[MATERIAL PROVIDED]

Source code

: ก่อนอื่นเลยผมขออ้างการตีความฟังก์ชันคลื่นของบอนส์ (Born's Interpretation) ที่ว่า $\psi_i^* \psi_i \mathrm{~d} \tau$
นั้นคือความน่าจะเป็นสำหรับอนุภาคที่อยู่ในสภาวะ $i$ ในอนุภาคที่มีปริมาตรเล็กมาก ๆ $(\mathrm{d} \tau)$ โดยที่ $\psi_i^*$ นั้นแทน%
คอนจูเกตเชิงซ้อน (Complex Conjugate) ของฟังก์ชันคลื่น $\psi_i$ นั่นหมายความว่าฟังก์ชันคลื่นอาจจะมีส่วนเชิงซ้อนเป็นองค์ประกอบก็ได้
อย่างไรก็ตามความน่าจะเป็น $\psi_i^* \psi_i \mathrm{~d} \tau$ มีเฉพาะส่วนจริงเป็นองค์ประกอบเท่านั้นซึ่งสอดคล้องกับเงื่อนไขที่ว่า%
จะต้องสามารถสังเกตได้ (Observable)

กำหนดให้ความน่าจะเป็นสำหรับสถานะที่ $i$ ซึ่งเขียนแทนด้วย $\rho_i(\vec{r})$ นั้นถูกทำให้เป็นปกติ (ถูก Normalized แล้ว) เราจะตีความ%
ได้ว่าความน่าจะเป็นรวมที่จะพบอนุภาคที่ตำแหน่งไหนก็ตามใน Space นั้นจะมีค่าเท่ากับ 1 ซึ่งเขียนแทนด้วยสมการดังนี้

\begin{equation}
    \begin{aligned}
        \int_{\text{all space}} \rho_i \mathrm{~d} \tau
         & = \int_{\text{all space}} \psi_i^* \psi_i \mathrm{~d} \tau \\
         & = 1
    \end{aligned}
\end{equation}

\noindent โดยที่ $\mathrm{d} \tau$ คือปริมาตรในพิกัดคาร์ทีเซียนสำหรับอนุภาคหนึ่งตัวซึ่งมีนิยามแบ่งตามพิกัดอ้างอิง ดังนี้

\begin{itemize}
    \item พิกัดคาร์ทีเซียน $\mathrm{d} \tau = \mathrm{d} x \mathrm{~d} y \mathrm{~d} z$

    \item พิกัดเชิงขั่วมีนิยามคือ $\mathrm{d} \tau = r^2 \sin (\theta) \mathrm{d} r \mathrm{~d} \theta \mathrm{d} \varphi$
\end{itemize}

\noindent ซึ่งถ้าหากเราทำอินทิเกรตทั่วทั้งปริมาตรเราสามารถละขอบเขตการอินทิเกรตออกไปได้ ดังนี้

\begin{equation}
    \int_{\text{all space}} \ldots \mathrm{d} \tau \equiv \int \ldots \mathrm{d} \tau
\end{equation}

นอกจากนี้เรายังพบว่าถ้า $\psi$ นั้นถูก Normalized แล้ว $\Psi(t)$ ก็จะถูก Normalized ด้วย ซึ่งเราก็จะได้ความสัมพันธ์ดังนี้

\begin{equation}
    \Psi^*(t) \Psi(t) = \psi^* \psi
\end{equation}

[/MATERIAL PROVIDED]

Everything above from the line containing "คอนจูเกตเชิงซ้อน (Complex Conjugate)" down to the line containing "จะต้องสามารถสังเกตได้ (Observable)" should be copied exactly, both end lines included, and nothing else.

# YOUR SOLUTION:
คอนจูเกตเชิงซ้อน (Complex Conjugate) ของฟังก์ชันคลื่น $\psi_i$ นั่นหมายความว่าฟังก์ชันคลื่นอาจจะมีส่วนเชิงซ้อนเป็นองค์ประกอบก็ได้
อย่างไรก็ตามความน่าจะเป็น $\psi_i^* \psi_i \mathrm{~d} \tau$ มีเฉพาะส่วนจริงเป็นองค์ประกอบเท่านั้นซึ่งสอดคล้องกับเงื่อนไขที่ว่า%
จะต้องสามารถสังเกตได้ (Observable)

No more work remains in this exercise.